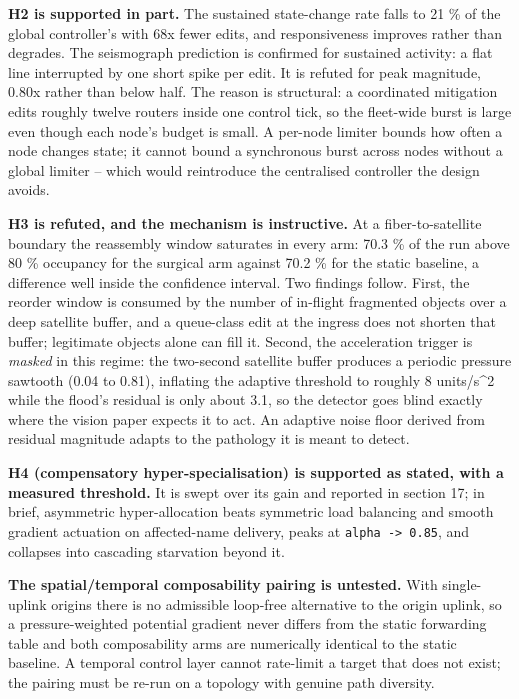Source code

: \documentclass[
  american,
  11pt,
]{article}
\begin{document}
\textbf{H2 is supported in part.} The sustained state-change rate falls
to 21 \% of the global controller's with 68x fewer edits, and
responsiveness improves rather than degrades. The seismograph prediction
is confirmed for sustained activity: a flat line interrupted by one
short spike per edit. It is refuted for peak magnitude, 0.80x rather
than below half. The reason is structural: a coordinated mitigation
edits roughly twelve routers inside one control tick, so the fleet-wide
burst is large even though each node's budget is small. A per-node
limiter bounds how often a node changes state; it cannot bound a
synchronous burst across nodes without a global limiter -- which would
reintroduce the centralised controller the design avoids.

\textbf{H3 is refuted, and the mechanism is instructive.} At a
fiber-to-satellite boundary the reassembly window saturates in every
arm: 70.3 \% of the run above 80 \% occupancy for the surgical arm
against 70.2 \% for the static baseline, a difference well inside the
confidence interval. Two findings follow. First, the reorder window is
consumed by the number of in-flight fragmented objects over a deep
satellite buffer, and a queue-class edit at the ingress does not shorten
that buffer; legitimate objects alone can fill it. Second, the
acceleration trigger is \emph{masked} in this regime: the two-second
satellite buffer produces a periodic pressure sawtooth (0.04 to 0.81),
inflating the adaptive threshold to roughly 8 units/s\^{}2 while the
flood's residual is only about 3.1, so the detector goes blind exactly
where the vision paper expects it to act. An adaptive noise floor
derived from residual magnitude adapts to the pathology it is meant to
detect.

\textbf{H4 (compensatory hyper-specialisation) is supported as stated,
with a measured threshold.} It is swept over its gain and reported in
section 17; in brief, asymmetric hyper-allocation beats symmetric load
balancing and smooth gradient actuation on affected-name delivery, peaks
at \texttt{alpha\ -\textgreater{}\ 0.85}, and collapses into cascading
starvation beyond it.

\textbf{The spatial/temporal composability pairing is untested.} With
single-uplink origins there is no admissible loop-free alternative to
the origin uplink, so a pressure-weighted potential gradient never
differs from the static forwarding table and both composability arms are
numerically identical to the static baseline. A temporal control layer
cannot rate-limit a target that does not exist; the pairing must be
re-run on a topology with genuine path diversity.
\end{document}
····················
_TASK_
From the material above, set down exactly the lines between the line holding "section 17; in" and the line holding "starvation beyond it.", inclusive. Include nothing else.

_WRITTEN REPLY_
section 17; in brief, asymmetric hyper-allocation beats symmetric load
balancing and smooth gradient actuation on affected-name delivery, peaks
at \texttt{alpha\ -\textgreater{}\ 0.85}, and collapses into cascading
starvation beyond it.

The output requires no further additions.